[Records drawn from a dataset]
---*---
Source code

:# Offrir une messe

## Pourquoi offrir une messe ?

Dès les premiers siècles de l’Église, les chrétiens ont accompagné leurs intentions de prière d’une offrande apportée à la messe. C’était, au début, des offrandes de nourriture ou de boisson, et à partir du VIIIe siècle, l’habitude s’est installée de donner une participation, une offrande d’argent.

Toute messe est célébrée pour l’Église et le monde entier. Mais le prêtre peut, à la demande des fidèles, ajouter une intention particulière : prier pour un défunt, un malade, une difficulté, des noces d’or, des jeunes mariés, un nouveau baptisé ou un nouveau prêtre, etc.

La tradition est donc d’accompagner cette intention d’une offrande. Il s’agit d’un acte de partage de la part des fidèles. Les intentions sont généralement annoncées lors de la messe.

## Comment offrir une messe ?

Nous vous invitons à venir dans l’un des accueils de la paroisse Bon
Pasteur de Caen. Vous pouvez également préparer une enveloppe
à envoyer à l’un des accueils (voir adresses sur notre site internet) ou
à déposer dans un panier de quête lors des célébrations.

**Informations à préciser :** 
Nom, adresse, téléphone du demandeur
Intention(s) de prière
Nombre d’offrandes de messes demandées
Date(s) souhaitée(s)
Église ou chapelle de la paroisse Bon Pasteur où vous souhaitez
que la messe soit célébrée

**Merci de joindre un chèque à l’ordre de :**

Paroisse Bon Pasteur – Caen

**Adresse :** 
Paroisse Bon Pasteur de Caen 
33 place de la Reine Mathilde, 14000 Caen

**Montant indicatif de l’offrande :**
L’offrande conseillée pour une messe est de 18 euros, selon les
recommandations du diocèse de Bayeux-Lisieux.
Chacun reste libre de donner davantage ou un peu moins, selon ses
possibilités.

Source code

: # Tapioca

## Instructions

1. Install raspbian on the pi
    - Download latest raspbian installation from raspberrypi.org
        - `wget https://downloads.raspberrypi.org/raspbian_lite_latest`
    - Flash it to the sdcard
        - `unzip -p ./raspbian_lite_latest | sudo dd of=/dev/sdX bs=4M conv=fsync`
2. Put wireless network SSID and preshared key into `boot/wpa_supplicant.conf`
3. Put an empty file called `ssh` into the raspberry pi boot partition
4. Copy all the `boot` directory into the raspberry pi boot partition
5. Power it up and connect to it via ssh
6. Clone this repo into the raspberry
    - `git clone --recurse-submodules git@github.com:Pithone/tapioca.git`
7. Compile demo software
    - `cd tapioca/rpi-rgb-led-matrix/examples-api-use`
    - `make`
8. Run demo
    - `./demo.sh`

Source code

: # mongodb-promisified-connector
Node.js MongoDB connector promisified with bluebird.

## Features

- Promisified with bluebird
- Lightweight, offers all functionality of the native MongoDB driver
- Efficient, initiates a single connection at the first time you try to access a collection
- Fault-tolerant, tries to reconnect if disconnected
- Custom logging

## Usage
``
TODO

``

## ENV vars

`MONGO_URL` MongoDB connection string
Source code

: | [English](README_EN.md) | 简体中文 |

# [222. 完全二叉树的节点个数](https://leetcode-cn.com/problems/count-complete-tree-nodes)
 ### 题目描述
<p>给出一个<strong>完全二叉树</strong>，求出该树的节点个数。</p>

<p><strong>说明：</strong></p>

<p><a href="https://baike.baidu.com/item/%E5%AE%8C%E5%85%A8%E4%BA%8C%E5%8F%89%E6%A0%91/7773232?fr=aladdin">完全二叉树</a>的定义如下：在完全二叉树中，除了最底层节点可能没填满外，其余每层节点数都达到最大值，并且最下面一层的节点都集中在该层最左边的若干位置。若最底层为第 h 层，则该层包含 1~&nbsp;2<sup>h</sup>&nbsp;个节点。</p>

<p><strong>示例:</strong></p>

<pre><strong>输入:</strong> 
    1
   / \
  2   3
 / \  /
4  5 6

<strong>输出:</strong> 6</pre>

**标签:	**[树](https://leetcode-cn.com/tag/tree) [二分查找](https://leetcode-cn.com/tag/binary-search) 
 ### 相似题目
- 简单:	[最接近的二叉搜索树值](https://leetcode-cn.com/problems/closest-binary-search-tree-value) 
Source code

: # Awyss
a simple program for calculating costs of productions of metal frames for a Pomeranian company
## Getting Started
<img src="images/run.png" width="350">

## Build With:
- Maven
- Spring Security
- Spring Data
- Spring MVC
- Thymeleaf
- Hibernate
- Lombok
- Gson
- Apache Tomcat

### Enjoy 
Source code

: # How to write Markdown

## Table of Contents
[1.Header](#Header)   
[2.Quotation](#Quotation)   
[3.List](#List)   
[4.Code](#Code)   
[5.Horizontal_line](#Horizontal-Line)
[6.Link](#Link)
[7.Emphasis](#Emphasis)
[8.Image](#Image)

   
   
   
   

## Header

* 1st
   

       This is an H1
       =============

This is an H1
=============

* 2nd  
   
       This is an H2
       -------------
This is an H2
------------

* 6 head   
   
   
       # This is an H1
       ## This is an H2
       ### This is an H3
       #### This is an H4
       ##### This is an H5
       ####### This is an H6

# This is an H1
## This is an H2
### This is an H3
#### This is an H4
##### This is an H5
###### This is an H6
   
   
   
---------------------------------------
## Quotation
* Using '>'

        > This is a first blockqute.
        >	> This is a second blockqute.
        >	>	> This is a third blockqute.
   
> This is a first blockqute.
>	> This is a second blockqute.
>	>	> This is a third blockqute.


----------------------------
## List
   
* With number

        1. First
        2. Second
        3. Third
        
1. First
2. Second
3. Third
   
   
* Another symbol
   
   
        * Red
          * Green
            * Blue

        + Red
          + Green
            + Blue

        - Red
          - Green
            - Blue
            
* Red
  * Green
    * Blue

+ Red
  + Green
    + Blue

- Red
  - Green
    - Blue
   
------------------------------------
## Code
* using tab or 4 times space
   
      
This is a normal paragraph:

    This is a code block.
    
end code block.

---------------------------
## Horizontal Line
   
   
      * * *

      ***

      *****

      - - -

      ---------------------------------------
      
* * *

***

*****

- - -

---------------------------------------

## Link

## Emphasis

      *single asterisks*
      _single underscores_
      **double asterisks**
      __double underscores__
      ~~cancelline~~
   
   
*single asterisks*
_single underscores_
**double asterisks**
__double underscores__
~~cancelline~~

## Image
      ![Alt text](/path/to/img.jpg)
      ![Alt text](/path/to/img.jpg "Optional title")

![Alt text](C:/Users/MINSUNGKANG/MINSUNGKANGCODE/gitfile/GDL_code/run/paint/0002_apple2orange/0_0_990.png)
---*---
Until the last line is reached, keep transcribing the data exactly.

Source code

:# Offrir une messe

## Pourquoi offrir une messe ?

Dès les premiers siècles de l’Église, les chrétiens ont accompagné leurs intentions de prière d’une offrande apportée à la messe. C’était, au début, des offrandes de nourriture ou de boisson, et à partir du VIIIe siècle, l’habitude s’est installée de donner une participation, une offrande d’argent.

Toute messe est célébrée pour l’Église et le monde entier. Mais le prêtre peut, à la demande des fidèles, ajouter une intention particulière : prier pour un défunt, un malade, une difficulté, des noces d’or, des jeunes mariés, un nouveau baptisé ou un nouveau prêtre, etc.

La tradition est donc d’accompagner cette intention d’une offrande. Il s’agit d’un acte de partage de la part des fidèles. Les intentions sont généralement annoncées lors de la messe.

## Comment offrir une messe ?

Nous vous invitons à venir dans l’un des accueils de la paroisse Bon
Pasteur de Caen. Vous pouvez également préparer une enveloppe
à envoyer à l’un des accueils (voir adresses sur notre site internet) ou
à déposer dans un panier de quête lors des célébrations.

**Informations à préciser :** 
Nom, adresse, téléphone du demandeur
Intention(s) de prière
Nombre d’offrandes de messes demandées
Date(s) souhaitée(s)
Église ou chapelle de la paroisse Bon Pasteur où vous souhaitez
que la messe soit célébrée

**Merci de joindre un chèque à l’ordre de :**

Paroisse Bon Pasteur – Caen

**Adresse :** 
Paroisse Bon Pasteur de Caen 
33 place de la Reine Mathilde, 14000 Caen

**Montant indicatif de l’offrande :**
L’offrande conseillée pour une messe est de 18 euros, selon les
recommandations du diocèse de Bayeux-Lisieux.
Chacun reste libre de donner davantage ou un peu moins, selon ses
possibilités.

Source code

: # Tapioca

## Instructions

1. Install raspbian on the pi
    - Download latest raspbian installation from raspberrypi.org
        - `wget https://downloads.raspberrypi.org/raspbian_lite_latest`
    - Flash it to the sdcard
        - `unzip -p ./raspbian_lite_latest | sudo dd of=/dev/sdX bs=4M conv=fsync`
2. Put wireless network SSID and preshared key into `boot/wpa_supplicant.conf`
3. Put an empty file called `ssh` into the raspberry pi boot partition
4. Copy all the `boot` directory into the raspberry pi boot partition
5. Power it up and connect to it via ssh
6. Clone this repo into the raspberry
    - `git clone --recurse-submodules git@github.com:Pithone/tapioca.git`
7. Compile demo software
    - `cd tapioca/rpi-rgb-led-matrix/examples-api-use`
    - `make`
8. Run demo
    - `./demo.sh`

Source code

: # mongodb-promisified-connector
Node.js MongoDB connector promisified with bluebird.

## Features

- Promisified with bluebird
- Lightweight, offers all functionality of the native MongoDB driver
- Efficient, initiates a single connection at the first time you try to access a collection
- Fault-tolerant, tries to reconnect if disconnected
- Custom logging

## Usage
``
TODO

``

## ENV vars

`MONGO_URL` MongoDB connection string
Source code

: | [English](README_EN.md) | 简体中文 |

# [222. 完全二叉树的节点个数](https://leetcode-cn.com/problems/count-complete-tree-nodes)
 ### 题目描述
<p>给出一个<strong>完全二叉树</strong>，求出该树的节点个数。</p>

<p><strong>说明：</strong></p>

<p><a href="https://baike.baidu.com/item/%E5%AE%8C%E5%85%A8%E4%BA%8C%E5%8F%89%E6%A0%91/7773232?fr=aladdin">完全二叉树</a>的定义如下：在完全二叉树中，除了最底层节点可能没填满外，其余每层节点数都达到最大值，并且最下面一层的节点都集中在该层最左边的若干位置。若最底层为第 h 层，则该层包含 1~&nbsp;2<sup>h</sup>&nbsp;个节点。</p>

<p><strong>示例:</strong></p>

<pre><strong>输入:</strong> 
    1
   / \
  2   3
 / \  /
4  5 6

<strong>输出:</strong> 6</pre>

**标签:	**[树](https://leetcode-cn.com/tag/tree) [二分查找](https://leetcode-cn.com/tag/binary-search) 
 ### 相似题目
- 简单:	[最接近的二叉搜索树值](https://leetcode-cn.com/problems/closest-binary-search-tree-value) 
Source code

: # Awyss
a simple program for calculating costs of productions of metal frames for a Pomeranian company
## Getting Started
<img src="images/run.png" width="350">

## Build With:
- Maven
- Spring Security
- Spring Data
- Spring MVC
- Thymeleaf
- Hibernate
- Lombok
- Gson
- Apache Tomcat

### Enjoy 
Source code

: # How to write Markdown

## Table of Contents
[1.Header](#Header)   
[2.Quotation](#Quotation)   
[3.List](#List)   
[4.Code](#Code)   
[5.Horizontal_line](#Horizontal-Line)
[6.Link](#Link)
[7.Emphasis](#Emphasis)
[8.Image](#Image)

   
   
   
   

## Header

* 1st
   

       This is an H1
       =============

This is an H1
=============

* 2nd  
   
       This is an H2
       -------------
This is an H2
------------

* 6 head   
   
   
       # This is an H1
       ## This is an H2
       ### This is an H3
       #### This is an H4
       ##### This is an H5
       ####### This is an H6

# This is an H1
## This is an H2
### This is an H3
#### This is an H4
##### This is an H5
###### This is an H6
   
   
   
---------------------------------------
## Quotation
* Using '>'

        > This is a first blockqute.
        >	> This is a second blockqute.
        >	>	> This is a third blockqute.
   
> This is a first blockqute.
>	> This is a second blockqute.
>	>	> This is a third blockqute.


----------------------------
## List
   
* With number

        1. First
        2. Second
        3. Third
        
1. First
2. Second
3. Third
   
   
* Another symbol
   
   
        * Red
          * Green
            * Blue

        + Red
          + Green
            + Blue

        - Red
          - Green
            - Blue
            
* Red
  * Green
    * Blue

+ Red
  + Green
    + Blue

- Red
  - Green
    - Blue
   
------------------------------------
## Code
* using tab or 4 times space
   
      
This is a normal paragraph:

    This is a code block.
    
end code block.

---------------------------
## Horizontal Line
   
   
      * * *

      ***

      *****

      - - -

      ---------------------------------------
      
* * *

***

*****

- - -

---------------------------------------

## Link

## Emphasis

      *single asterisks*
      _single underscores_
      **double asterisks**
      __double underscores__
      ~~cancelline~~
   
   
*single asterisks*
_single underscores_
**double asterisks**
__double underscores__
~~cancelline~~

## Image
      ![Alt text](/path/to/img.jpg)
      ![Alt text](/path/to/img.jpg "Optional title")

![Alt text](C:/Users/MINSUNGKANG/MINSUNGKANGCODE/gitfile/GDL_code/run/paint/0002_apple2orange/0_0_990.png)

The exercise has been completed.